# New Nicoticket flavours just in... White Label goodness



## ShaneW (31/7/15)

So besides from restocking all the original, multi award winning, Nicoticket juices... we've added 10 of their 'white label' flavours which are every bit as good as the usual line up. We are thrilled to say we now offer 21 different Nicoticket juices, all of which are of the finest quality at an affordable price! R230 for 30ml

Find them here

or

http://juicyjoes.co.za/?product_cat=nicoticket&paged=1

*The Cure (40/60)*
*

*
*As the Infection evolves, so does The Cure.
*
We took an extra large marshmallow and roasted it over a piping hot campfire. We made absolutely sure to get the edges slightly brown, just like you like it. Then we took a generous amount of rich chocolate and “smooshed” it all between two slightly sweet graham crackers like a sandwich! Melty s’mores in your left hand, and your favorite smoke in the other, this night around the campfire is one you will never forget. This is the cure for a long work week. Like The Virus that came before it, The Cure is firmly in the “dessert tobacco” category. The Cure features our signature naturally-extracted tobacco base married with sweet golden graham crackers, fluffy marshmallows, and rich, dark, _cocoa’ish_ chocolate. If you prefer a more “milky” chocolate mix with Frenilla at a ratio of 20% Frenilla (approx) to 80% The Cure.
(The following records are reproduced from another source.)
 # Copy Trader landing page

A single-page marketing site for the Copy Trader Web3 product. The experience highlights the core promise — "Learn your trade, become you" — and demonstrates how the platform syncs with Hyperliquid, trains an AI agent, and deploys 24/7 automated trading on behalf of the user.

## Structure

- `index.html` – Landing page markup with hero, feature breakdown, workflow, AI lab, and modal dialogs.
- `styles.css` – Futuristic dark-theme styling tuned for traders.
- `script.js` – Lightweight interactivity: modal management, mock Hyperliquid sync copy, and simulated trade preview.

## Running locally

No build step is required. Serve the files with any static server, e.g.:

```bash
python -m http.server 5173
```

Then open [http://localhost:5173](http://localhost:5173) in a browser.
The liquid is finished with top notes of coconut, almonds, and our signature in-house vanilla extract. Over time, the chocolate fades and the liquid balances revealing an intricately blended naturally extracted tobacco that emerges progressively over time. The tobacco element is particularly prevalent in Kayfun style devices, if you still use one. Mixes exceptionally well with all of our bakery and tobacco offerings. Some get a dark chocolate liquour, especially fresh. This liquid is extremely complex – we reccomend trying in a wide variety of devices! Personally I prefer to drip The Cure since it is VG heavy. This is intended to be a true “All Day Vape” (ADV)… the flavoring is “layered” to such end that the liquid continues to evolve throughout the day and throughout the life of the liquid.

*The Doodle (50/50)*
*

*
*It’s Doodle Time!
*
Snickerdoodle Cookie, affectionately known as “The Doodle,” represents our take on the timeless bakery confection. The doodle features a billowy sugar cookie dusted with a delectable bakery-style cinnamon! The cookie portion takes time to emerge – remember to pop that top and give it an night with the cap off before you go all honey-badger on it! This liquid leaves the whole place smelling like fresh-baked cookies just came out of the oven! Over an extended steep some detect a very faint “ginger” note – a pleasant spin on the perennial favorite that many regulars have begged us not to change because they enjoy the intermittent surprise! We’ve captured the “done just right” crispy edges and the chewy center – the only thing missing is a glass of milk. All the taste – none of the calories – this is a “can’t miss” opportunity to spoil yourself without the guilt!

*Sure Bert (MAXVG)*
*

*
*MAXVG for your dripping pleasure!
*
It’s not a clone if you 1-UP the original. Welcome to RAINBOW Sherbert eLiquid heaven. Prepare your taste buds for sweet and tart citrus notes including orange, raspberry, lime, and lemon! Expertly blended to produce the taste and texture of real rainbow sherbert, Sure Bert produces MASSIVE clouds and an absolutely delightful room note. Our sherbert eJuice LOVES the heat – build it low, hit it hard!


*Raz Cup (50/50)*
*

*
*…love at first bite…
*
Raz Cup captures all the intricacies of a soft and fluffy vanilla cake with top notes of delectably sweet butter cream icing – drizzled with a healthy quantity of naturally sweet raspberry glaze.

*Radioactive (50/50)*
*


Indecent Exposure
*
Radioactive is a top shelf ‘tobacco forward’ liquid. I’m not sure there is a comparable liquid so I will stop short of any “tastes like” comparison – this is as original as any liquid you will ever try…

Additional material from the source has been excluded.